They call themselves “Czech elves” – a group of Czech volunteers fighting against Russian trolls. They are not special agents. They are ordinary people -- teachers, doctors, students – who are trying to stop Russian propaganda and disinformation on the Czech-language Internet.
Current Time’s Footage Vs. Footage spoke with this group to learn more about their methods of operation within the Czech Republic, a country some consider “on the frontlines” of the cyber-combat between Russian trolls and European Union members.
Modeled after similar Baltic anti-troll groups, the elves track and analyze patterns and techniques of disinformation – particularly via chain emails –that are intended to disrupt the country’s membership in the EU and North Atlantic Treaty Organization.
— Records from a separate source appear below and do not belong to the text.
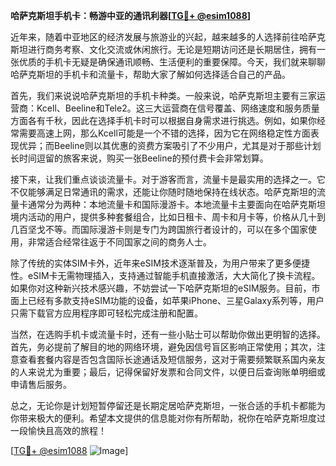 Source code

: **哈萨克斯坦手机卡：畅游中亚的通讯利器[[TG💪+ @esim1088](https://t.me/s/esim1088)]**

近年来，随着中亚地区的经济发展与旅游业的兴起，越来越多的人选择前往哈萨克斯坦进行商务考察、文化交流或休闲旅行。无论是短期访问还是长期居住，拥有一张优质的手机卡无疑是确保通讯顺畅、生活便利的重要保障。今天，我们就来聊聊哈萨克斯坦的手机卡和流量卡，帮助大家了解如何选择适合自己的产品。

首先，我们来说说哈萨克斯坦的手机卡种类。一般来说，哈萨克斯坦主要有三家运营商：Kcell、Beeline和Tele2。这三大运营商在信号覆盖、网络速度和服务质量方面各有千秋，因此在选择手机卡时可以根据自身需求进行挑选。例如，如果你经常需要高速上网，那么Kcell可能是一个不错的选择，因为它在网络稳定性方面表现优异；而Beeline则以其优惠的资费方案吸引了不少用户，尤其是对于那些计划长时间逗留的旅客来说，购买一张Beeline的预付费卡会非常划算。

接下来，让我们重点谈谈流量卡。对于游客而言，流量卡是最实用的选择之一。它不仅能够满足日常通讯的需求，还能让你随时随地保持在线状态。哈萨克斯坦的流量卡通常分为两种：本地流量卡和国际漫游卡。本地流量卡主要面向在哈萨克斯坦境内活动的用户，提供多种套餐组合，比如日租卡、周卡和月卡等，价格从几十到几百坚戈不等。而国际漫游卡则是专门为跨国旅行者设计的，可以在多个国家使用，非常适合经常往返于不同国家之间的商务人士。

除了传统的实体SIM卡外，近年来eSIM技术逐渐普及，为用户带来了更多便捷性。eSIM卡无需物理插入，支持通过智能手机直接激活，大大简化了换卡流程。如果你对这种新兴技术感兴趣，不妨尝试一下哈萨克斯坦的eSIM服务。目前，市面上已经有多款支持eSIM功能的设备，如苹果iPhone、三星Galaxy系列等，用户只需下载官方应用程序即可轻松完成注册和配置。

当然，在选购手机卡或流量卡时，还有一些小贴士可以帮助你做出更明智的选择。首先，务必提前了解目的地的网络环境，避免因信号盲区影响正常使用；其次，注意查看套餐内容是否包含国际长途通话及短信服务，这对于需要频繁联系国内亲友的人来说尤为重要；最后，记得保留好发票和合同文件，以便日后查询账单明细或申请售后服务。

总之，无论你是计划短暂停留还是长期定居哈萨克斯坦，一张合适的手机卡都能为你带来极大的便利。希望本文提供的信息能对你有所帮助，祝你在哈萨克斯坦度过一段愉快且高效的旅程！

[[TG💪+ @esim1088](https://t.me/s/esim1088) ![Image](https://i.postimg.cc/4NQfJmqS/Snipaste-2025-05-13-00-14-12.png)] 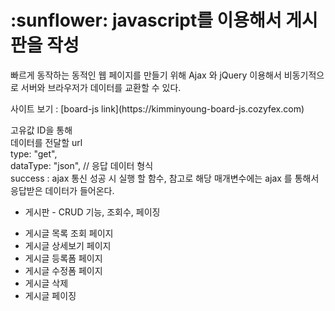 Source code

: <h1>:sunflower: javascript를 이용해서 게시판을 작성</h1>
<p>빠르게 동작하는 동적인 웹 페이지를 만들기 위해 Ajax 와 jQuery  이용해서 비동기적으로 서버와 브라우저가 데이터를 교환할 수 있다.</p>
<span>사이트 보기 : [board-js link](https://kimminyoung-board-js.cozyfex.com)</span>
<p>
  고유값 ID을 통해 <br/>
  데이터를 전달할 url<br/>
  type: "get",<br/>
  dataType: "json", // 응답 데이터 형식<br/>
  success : ajax 통신 성공 시 실행 할 함수, 참고로 해당 매개변수에는 ajax 를 통해서 응답받은 데이터가 들어온다.<br/>
</p>
<ul>
  <li>
    <p>게시판 - CRUD 기능, 조회수, 페이징</p>
  </li> 
  <li>
    게시글 목록 조회 페이지
  </li>
  <li>
    게시글 상세보기 페이지
  </li>
  <li>
    게시글 등록폼 페이지
  </li>
  <li>
    게시글 수정폼 페이지
  </li>
  <li>
    게시글 삭제
  </li>
  <li>
    게시글 페이징
  </li>
</ul>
On their website, the volunteers describe themselves as resistance fighters akin to those who opposed the country’s 1938-1945 Nazi occupation or resisted communism.
That may sound dramatic, but the reason for their concern is plain.
In its 2017 annual report, the most recent year available, the Czech Security Information Service ranked Russian disinformation actions as a national-security threat that outstrips terrorism, organized crime, or extremist groups.
The report did not cite a specific event that led to this ranking, but, rather, emphasized an alleged, ongoing “hybrid strategy” – use of both Russian state resources and local actors -- to weaken support for NATO and the EU.
Russian President Vladimir Putin has denied any state connection to the best known of the so-called Russian troll factories, the Internet Research Agency.